In 1688, German immigrants to the Province of Pennsylvania issued an anti-slavery petition opposing slavery in the colony. After being set aside and forgotten, it was rediscovered by American abolitionists in 1844, misplaced around the 1940s, and once more rediscovered in March 2005. Prior to the American Revolution, a small group of Quakers, including John Woolman and Anthony Benezet, persuaded many fellow Quakers to emancipate their slaves, divest from the Atlantic slave trade and create unified Quaker policies against slavery. This afforded the religious denomination a measure of moral authority to help begin the American abolitionist movement. Woolman died of smallpox in England in 1775, shortly after crossing the Atlantic to spread his anti-slavery message to the Quakers of the British Isles.
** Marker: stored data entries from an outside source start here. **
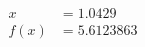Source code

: \documentclass[preview]{standalone}
\begin{document}
\begin{align*}
x &= 1.0429\\f(x) &= 5.6123863
\end{align*}
\end{document}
During and after the American Revolution, Quaker ministrations and preachings against slavery began to spread beyond their denomination. In 1783, 300 Quakers, chiefly from London, presented the British Parliament with a petition against the Britain's involvement in the Atlantic slave trade. In 1785, English abolitionist Thomas Clarkson, studying at Cambridge, and in the course of writing an essay in Latin (Anne liceat invitos in servitutem dare (Is it lawful to enslave the unconsenting?), read the works of Benezet, and began a lifelong effort to abolish the British slave trade. In 1787, British abolitionists formed the Committee for the Abolition of the Slave Trade, a small nondenominational group that could lobby more successfully by incorporating Anglicans, who, unlike the Quakers, could lawfully sit in Parliament. The twelve founding members included nine Quakers and three pioneering Anglicans: Granville Sharp, Thomas Clarkson, and William Wilberforce – all evangelical Christians.

===Abolitionism===
Later successes in opposing racism were won by the abolitionist movement in England and in the United States. Though many Abolitionists did not regard blacks or mulattos as equal to whites, they did, in general, believe in freedom and often even equality of treatment for all people. A few, like John Brown, went further. Brown was willing to die on behalf of, as he said, "millions in this slave country whose rights are disregarded by wicked, cruel, and unjust enactments ..." Many black Abolitionists, such as Frederick Douglass, explicitly argued for the humanity of blacks and mulattoes, and the equality of all people.

Due to resistance in the Southern United States and a general collapse of idealism in the North, Reconstruction ended, giving way to the nadir of American race relations. The period from about 1890 to 1920 saw the re-establishment of Jim Crow laws. President Woodrow Wilson, who regarded Reconstruction as a disaster, segregated the federal government. The Ku Klux Klan grew to its greatest peak of popularity and strength; the success of D. W. Griffith's The Birth of a Nation played a major part in this member increase.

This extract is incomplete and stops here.